The Calm (And The Weirdness) At The Middle Of The World

It’ll be a pretty nice day as you climb the steps to the equator.

But then, it’s always pretty nice in Quito. Maybe a little cooler than the rest of Ecuador (that’ll be the altitude – the city is 2.8km above sea level, making flying into Quito one of the world’s most spectacular arrivals at a destination by air). The altitude lifts it above Ecuador’s generally muggy tropical conditions – and generally speaking, temperatures will remain between 10 and 20 degrees Celsius (50 to 68 Fahrenheit) all year round, with little variation. It’s usually not too hot, usually not too cold – and the chances of you encountering a really bad storm or a scorching heatwave here are vanishingly low. Not a bad life, I’d say.

If you actually wouldn’t mind a bit of that hot weather and you’re there with Wheel and Anchor next year, just wait until you get to your next destination, Galapagos, with its famous blue skies. But you’re bang on the equator here in Quito, ascending the steps to the city’s monument to it – so you have an extra level of meteorological security. 

Bartolomé Island in the Galapagos
Bartolomé Island in the Galapagos

It seems no observed tropical storm has ever crossed the equator. In theory, one of them certainly could, if it grew big enough to overcome whatever is stopping such storms from crossing this boundary. Atmospheric scientists seem to still be chewing this over (the Coriolis Effect might be a big factor – more about that in a minute.) But the upshot seems to be that on the equator, and within about 5 degrees of latitude from it in either direction, you’re safe from the worst. (If you suffer from lilapsophobia – that’s a fear of hurricanes and tornadoes – then moving to somewhere smack on the equator and never straying 5 degrees of latitude in either direction might be worth a try? Here are some countries you can pick from.)

If you can get a good view of the horizon (not easy in Quito, as it’s surrounded by mountains) you’ll also be impressed at how quickly the sun rises and sets – just two minutes is enough time for the whole of the disc of the sun to become visible.
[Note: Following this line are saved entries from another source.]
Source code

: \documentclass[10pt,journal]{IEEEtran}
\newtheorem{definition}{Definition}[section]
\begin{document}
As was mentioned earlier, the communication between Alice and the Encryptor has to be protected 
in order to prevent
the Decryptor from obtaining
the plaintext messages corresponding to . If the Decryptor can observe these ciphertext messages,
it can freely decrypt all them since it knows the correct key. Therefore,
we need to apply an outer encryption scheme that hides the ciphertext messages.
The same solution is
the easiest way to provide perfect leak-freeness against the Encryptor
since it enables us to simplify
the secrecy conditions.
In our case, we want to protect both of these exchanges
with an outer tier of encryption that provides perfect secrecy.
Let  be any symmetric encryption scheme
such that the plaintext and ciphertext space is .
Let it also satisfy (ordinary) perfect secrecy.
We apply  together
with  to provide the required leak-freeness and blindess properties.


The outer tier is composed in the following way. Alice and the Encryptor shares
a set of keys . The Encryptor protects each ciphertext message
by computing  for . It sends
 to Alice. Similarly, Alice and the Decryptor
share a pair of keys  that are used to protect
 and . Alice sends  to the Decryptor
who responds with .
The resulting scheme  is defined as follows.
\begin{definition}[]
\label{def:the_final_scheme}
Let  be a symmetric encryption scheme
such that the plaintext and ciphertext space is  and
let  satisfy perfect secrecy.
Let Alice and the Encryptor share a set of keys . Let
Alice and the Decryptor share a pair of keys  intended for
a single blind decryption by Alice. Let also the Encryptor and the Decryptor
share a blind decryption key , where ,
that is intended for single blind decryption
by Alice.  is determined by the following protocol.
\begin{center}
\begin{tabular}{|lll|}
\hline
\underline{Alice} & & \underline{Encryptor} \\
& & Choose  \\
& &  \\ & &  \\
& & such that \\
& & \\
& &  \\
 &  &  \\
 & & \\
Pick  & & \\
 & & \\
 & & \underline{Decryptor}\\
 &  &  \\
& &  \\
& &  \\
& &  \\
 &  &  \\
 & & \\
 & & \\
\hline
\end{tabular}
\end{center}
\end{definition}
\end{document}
This will mark the start of almost exactly 12 hours of daylight followed by twelve hours of darkness – each perhaps beginning at slightly different times throughout the year, but with an unchanging 12-hours-each rhythm, at the other end of the scale to the polar weirdness of the midnight sun, as I wrote about here.  
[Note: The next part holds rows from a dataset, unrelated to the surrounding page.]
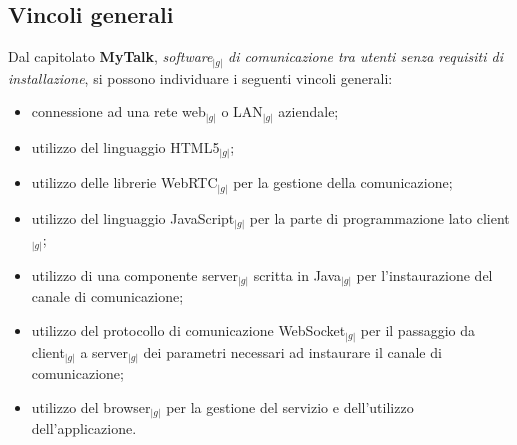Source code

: 	\subsection{Vincoli generali}
		Dal capitolato \textbf{MyTalk}, \textit{software}$_{|g|}$ \textit{di comunicazione tra utenti senza requisiti  di installazione}, si possono 
		individuare i seguenti vincoli generali:
		\begin{itemize}
			\item connessione ad una rete web$_{|g|}$ o LAN$_{|g|}$ aziendale;
			\item utilizzo del linguaggio HTML5$_{|g|}$;
			\item utilizzo delle librerie WebRTC$_{|g|}$ per la gestione della comunicazione;
			\item utilizzo del linguaggio JavaScript$_{|g|}$ per la parte di programmazione lato client$_{|g|}$;
			\item utilizzo di una componente server$_{|g|}$ scritta in Java$_{|g|}$ per l'instaurazione del canale di comunicazione;
			\item utilizzo del protocollo di comunicazione WebSocket$_{|g|}$ per il passaggio da client$_{|g|}$ a server$_{|g|}$ 
			dei parametri necessari ad instaurare il canale di comunicazione;
			\item utilizzo del browser$_{|g|}$ per la gestione del servizio e dell'utilizzo dell'applicazione.
		\end{itemize}
\newpage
(If you’re from decidedly non-equatorial latitudes, this might eventually do odd things to your brain. I spent 2017 in Costa Rica after having spent the rest of my life in the upper Northern Hemisphere, just 10 degrees northwards, and I never quite grew accustomed to how all the seasons stubbornly remained as similarly light and dark as each other all year round.)

Middle of the World Monument at Quito
Middle of the World Monument at Quito

The museum and planetarium at Quito’s Mitad Del Mundo (“half/middle of the world”) monument will set you straight about the facts, which is why it’s a stop on day 3 of our tour. However, beware of something between a harmless trick and a shameless scam which tourists often encounter at equator-straddling tourist spots around the globe, expertly skewered by scientist Thomas Humphrey at Scientific American:

“There is an African country near the equator where entrepreneurs have set up two toilets, one just north of the equator, the other just south of it. For a fee, they will allegedly demonstrate that the toilets flush in opposite directions. It is only for show, however; there is no real effect. Yes, there is such a thing as the Coriolis effect, but it is not enough to dominate the flushing of a toilet–and the effect is weakest at the equator.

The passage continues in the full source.